> Exercise prompt:
The answer should be one number: the count of lines in the listing below with "different" in them.

━━━━━━━━

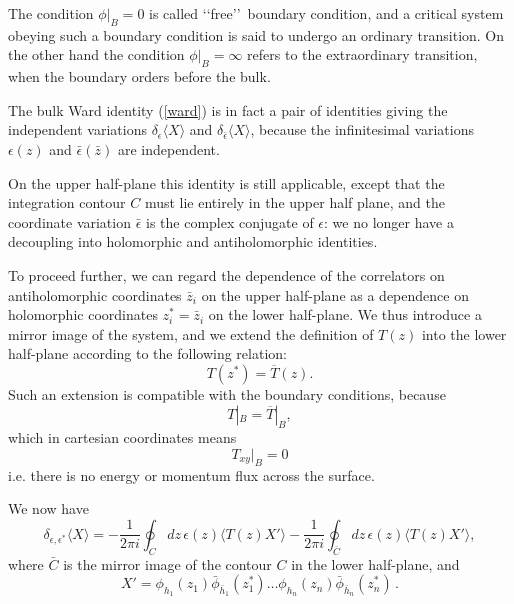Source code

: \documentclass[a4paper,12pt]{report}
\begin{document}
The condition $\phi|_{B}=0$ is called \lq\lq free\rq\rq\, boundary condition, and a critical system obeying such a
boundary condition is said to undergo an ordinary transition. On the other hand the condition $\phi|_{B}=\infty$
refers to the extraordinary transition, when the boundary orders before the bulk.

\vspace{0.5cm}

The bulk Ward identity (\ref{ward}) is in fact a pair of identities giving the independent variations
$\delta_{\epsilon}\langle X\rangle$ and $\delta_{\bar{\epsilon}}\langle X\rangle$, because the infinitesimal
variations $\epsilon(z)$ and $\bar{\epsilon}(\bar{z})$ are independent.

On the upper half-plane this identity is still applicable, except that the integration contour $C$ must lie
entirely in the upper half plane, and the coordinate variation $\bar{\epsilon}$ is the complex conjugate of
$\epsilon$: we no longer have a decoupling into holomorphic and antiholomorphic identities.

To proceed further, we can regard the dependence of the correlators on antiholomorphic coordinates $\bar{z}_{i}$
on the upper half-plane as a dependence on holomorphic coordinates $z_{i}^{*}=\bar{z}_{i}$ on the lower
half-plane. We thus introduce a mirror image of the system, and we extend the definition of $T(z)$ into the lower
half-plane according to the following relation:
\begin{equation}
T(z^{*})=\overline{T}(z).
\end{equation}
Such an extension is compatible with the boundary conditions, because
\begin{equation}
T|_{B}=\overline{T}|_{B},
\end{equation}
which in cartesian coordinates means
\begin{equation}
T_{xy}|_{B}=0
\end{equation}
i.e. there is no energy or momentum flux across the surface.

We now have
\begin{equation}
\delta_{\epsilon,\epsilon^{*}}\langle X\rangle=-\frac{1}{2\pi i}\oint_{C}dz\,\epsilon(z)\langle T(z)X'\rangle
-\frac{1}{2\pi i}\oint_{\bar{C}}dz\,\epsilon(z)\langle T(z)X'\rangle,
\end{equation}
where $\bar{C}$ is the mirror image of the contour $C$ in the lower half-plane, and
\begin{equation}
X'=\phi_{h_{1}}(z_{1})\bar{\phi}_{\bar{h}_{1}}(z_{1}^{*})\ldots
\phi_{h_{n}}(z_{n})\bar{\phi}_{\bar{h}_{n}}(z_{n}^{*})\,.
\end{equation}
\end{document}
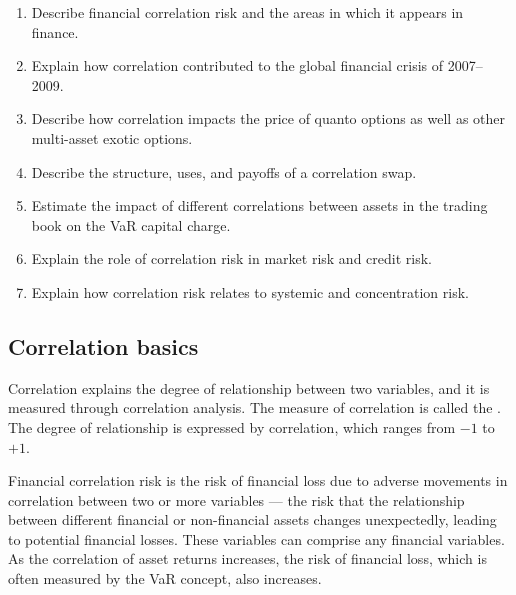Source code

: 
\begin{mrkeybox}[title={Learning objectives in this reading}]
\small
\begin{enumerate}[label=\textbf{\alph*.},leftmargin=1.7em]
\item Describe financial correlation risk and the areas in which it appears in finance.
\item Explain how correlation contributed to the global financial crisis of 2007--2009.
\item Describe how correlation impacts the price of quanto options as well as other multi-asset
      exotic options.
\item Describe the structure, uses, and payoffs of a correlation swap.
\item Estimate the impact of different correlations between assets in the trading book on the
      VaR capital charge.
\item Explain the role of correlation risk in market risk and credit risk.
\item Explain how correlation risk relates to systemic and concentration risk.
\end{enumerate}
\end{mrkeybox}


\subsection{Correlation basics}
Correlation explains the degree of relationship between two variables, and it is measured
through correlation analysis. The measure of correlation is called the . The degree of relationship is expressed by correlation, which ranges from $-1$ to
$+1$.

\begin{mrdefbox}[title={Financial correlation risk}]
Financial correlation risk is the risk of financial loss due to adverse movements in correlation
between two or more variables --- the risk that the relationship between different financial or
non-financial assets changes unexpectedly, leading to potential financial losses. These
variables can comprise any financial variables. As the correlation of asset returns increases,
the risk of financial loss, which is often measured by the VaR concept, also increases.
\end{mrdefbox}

━━━━━━━━

> Result for this exercise:
2